Rob Landry had been an undisputed pack rat, and she didn’t doubt that he’d saved more than he’d ever thrown out. Furniture was heaped and shoved into one corner, and overflowing boxes teetered in precarious towers, threatening imminent collapse. There were stacks of newspapers, neatly bundled and piled haphazardly almost to the ceiling beams. Why they’d been important enough to keep was beyond her, but then her dad had been the type to let junk mail accumulate, too, until she came in and tossed it. The man had been able to figure every angle of a case and work a source like a master, but hadn’t been able to part with a single scrap of paper.
The memory made her lips curve and her eyes mist. The pain twisted just a bit, leaving a wound that she knew from experience would throb for some time. Cancer had stolen both of her parents now. First her mother, and now her beloved dad, who had seemed so indestructible. Right up until that day three months earlier when the pain he’d passed off as indigestion had been diagnosed as something a great deal deadlier.
Releasing the breath that had backed up in her lungs, she headed toward the furniture. She’d already been through the downstairs, putting aside the pieces she wanted to save and those that would be donated to the needy. She’d expected this to be easier somehow. The things that he had stored up here wouldn’t hold the keen reminders of him, nor still smell of his aftershave. There wouldn’t be memories of him here, as there were in every room below. He’d been a big man, but had filled a room more with his presence than his stature. It would be impossible to exorcise those memories from the house, and impossible to live with them. She’d placed it on the market earlier that week.

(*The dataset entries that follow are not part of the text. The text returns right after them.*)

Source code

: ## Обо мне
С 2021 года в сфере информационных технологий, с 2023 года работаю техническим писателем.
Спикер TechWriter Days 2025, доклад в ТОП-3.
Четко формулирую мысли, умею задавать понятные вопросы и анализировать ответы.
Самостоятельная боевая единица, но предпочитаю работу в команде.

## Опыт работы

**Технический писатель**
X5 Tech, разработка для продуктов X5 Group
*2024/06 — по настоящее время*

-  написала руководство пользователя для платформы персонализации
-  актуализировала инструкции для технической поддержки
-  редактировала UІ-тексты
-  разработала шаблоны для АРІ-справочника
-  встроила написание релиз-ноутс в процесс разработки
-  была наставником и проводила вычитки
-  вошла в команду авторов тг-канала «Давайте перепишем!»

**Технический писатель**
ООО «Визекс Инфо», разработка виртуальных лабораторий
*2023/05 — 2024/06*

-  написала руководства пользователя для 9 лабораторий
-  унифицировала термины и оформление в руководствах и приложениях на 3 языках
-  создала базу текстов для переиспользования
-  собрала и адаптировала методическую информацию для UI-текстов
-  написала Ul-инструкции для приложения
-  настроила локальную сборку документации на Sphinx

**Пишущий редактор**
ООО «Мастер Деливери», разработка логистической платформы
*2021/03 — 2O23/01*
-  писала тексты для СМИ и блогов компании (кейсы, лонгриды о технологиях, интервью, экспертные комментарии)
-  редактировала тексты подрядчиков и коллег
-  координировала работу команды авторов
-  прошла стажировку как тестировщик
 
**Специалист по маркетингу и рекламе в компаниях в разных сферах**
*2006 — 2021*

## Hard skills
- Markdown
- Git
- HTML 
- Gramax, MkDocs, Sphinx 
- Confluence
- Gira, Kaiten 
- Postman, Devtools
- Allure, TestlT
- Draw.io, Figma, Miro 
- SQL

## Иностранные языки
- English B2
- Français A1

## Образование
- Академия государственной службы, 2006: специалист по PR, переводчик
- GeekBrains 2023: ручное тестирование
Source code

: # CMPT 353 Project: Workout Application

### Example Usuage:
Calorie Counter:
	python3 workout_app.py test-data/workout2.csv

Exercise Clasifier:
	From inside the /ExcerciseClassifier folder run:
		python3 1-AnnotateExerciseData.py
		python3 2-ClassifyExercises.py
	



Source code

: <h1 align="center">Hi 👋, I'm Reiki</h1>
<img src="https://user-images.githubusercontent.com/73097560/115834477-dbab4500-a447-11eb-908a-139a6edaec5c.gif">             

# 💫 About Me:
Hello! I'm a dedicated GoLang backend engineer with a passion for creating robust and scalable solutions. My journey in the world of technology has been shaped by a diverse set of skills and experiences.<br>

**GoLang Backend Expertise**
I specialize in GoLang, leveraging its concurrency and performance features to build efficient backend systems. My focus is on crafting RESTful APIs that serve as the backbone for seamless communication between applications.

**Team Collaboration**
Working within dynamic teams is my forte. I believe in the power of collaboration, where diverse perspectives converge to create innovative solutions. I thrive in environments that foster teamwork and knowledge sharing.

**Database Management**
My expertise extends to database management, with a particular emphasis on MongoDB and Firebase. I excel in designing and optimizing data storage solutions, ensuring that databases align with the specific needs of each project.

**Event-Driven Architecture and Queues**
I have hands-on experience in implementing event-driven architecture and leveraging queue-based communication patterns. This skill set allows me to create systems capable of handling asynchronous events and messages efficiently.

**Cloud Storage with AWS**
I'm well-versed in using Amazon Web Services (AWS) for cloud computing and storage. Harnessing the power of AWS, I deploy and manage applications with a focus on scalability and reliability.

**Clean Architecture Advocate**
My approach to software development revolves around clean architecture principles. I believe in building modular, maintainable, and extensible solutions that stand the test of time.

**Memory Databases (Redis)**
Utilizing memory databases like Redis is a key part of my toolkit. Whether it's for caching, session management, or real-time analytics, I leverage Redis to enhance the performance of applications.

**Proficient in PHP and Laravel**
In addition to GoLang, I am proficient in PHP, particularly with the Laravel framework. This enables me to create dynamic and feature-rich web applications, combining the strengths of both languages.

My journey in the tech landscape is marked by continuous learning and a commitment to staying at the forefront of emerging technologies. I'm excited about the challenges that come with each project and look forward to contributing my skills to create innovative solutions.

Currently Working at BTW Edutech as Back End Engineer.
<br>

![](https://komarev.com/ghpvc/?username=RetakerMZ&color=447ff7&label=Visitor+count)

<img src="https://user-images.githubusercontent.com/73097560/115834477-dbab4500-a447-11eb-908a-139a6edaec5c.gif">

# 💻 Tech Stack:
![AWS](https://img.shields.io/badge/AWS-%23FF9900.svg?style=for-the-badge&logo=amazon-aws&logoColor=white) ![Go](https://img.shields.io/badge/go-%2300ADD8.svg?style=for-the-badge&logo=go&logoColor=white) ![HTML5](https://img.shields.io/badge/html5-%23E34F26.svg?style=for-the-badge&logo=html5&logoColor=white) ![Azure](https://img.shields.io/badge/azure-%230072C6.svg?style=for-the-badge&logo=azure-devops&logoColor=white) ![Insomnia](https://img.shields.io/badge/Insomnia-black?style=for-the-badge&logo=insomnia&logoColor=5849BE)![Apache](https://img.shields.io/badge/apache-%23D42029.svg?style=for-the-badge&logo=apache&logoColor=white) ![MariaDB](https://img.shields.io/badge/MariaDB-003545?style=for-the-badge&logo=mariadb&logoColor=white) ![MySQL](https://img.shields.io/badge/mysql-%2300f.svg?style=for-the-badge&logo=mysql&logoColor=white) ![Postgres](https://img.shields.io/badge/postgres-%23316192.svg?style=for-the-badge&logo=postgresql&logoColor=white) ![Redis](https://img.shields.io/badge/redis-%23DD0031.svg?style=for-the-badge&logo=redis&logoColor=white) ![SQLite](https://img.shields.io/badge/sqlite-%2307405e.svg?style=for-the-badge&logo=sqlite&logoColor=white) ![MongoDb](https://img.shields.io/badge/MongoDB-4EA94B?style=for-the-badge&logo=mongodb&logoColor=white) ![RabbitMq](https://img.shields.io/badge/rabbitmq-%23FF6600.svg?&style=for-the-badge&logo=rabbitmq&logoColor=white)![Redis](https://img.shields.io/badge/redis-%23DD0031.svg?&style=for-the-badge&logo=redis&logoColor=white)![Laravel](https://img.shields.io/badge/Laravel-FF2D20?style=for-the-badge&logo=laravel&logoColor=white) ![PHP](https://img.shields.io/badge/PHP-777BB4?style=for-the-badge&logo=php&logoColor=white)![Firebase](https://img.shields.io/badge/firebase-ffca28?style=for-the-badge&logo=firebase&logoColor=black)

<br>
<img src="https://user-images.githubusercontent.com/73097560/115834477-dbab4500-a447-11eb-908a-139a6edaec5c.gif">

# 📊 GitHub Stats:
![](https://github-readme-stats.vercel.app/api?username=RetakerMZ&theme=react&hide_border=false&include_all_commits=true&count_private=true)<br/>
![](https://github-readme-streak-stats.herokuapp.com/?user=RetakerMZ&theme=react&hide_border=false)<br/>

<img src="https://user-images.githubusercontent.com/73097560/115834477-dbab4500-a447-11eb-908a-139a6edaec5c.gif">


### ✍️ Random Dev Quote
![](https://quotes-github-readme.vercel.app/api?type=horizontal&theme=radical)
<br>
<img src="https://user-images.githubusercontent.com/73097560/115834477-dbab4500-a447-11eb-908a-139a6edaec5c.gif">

Tori worked her way through the chairs and tables that he’d deemed too good to throw out. It took an hour to decide there was nothing in the collection that she wanted to save, and she restacked the pieces. She’d use the corner to separate those things to be gotten rid of from the things she wanted to keep. Most of what she had decided to hang on to was downstairs, but there wouldn’t be room for all of it in her small house. It would have to go into storage until she had a bigger place.
The newspapers could be tossed without going through them, she determined, passing by them in an effort to get at the boxes. But she must have brushed the stack as she went by, and the entire pile began a slow-motion sway. With a sense of futility, she leaped aside, just in time to avoid being nailed by the bundles as they tumbled to the floor.
The impact of their landing sent up a cloud of dust that sent her into a spasm of sneezing. When her eyes and lungs had cleared, she glared at the mess accusingly. Her dad had tended to keep any newspapers with articles that caught his imagination, talking vaguely about writing a book sometime when he retired. She’d never been able to imagine him in so sedentary a pastime, but had thought it a harmless enough intention until now.
Muttering a few choice words, she set to hauling the papers into yet another pile, this one designated for the trash heap. The headline leaped out at her from the top one of the bundle, and a quick flip through them showed a collection detailing the trial of the notorious New Orleans Ripper, who’d been caught and tried a decade earlier after killing a dozen women.
With a grimace, she pushed them aside and started some smaller, steadier piles. He’d had varied interests. Some of the papers were articles on fishing, a passion of his, others on the history of the city. But it was the bottom bundle that caught her eye, with a headline very like the one she’d clipped and placed in the file she’d given to Tremaine.
Tremaine Heiress Returned Safely.
With a sense of déjà vu she had a sudden recollection of James Tremaine’s face when he’d seen the similar headline in the file she’d given him. A grim mask had descended over his features, but not before she’d glimpsed the bitter resentment in his eyes. He’d made his feelings toward the press and public prying quite clear, but that didn’t stop her from reaching out, tugging at the string that bound the papers together. Flipping through them, she found stories detailing the kidnapping and the car accident a few months later. She scanned the stories, but they elicited no information she hadn’t found in her research earlier that week. Something clicked in the rereading, however, something she’d forgotten to ask Tremaine about. There had been a third passenger in the car. A third death.
To refresh her memory, she pulled the papers loose, looking for the articles detailing the accident and the follow-up investigation. The passenger’s name was given, but she was identified only as a family friend. Tori made a mental note to look up more about the woman.
She set aside the bundle of papers on the Tremaines and finished stacking the rest to be destroyed. But during the task, her gaze strayed more than once to the papers she’d saved. Her earlier excitement at having landed her first job on her own had been tempered by her troubling reaction to Tremaine. She’d thought her interest in the opposite sex had been laid to rest permanently upon the ignoble end of her marriage. Or, to be truthful, months before the official ending. As her husband’s criticism and dissatisfaction with her had grown, her hormones had gone dormant at approximately the same pace. Finding him in his parents’ pool house on top of Miss Texas Rose 1998 had nearly shredded what was left of her confidence. She’d had enough sense, however, to leave him and their marriage behind. And enough self-respect to first send his canary-yellow Ferrari convertible crashing through the fence to sink to the bottom of the pool. It was the only memory of her marriage that still had the power to bring a smile to her face.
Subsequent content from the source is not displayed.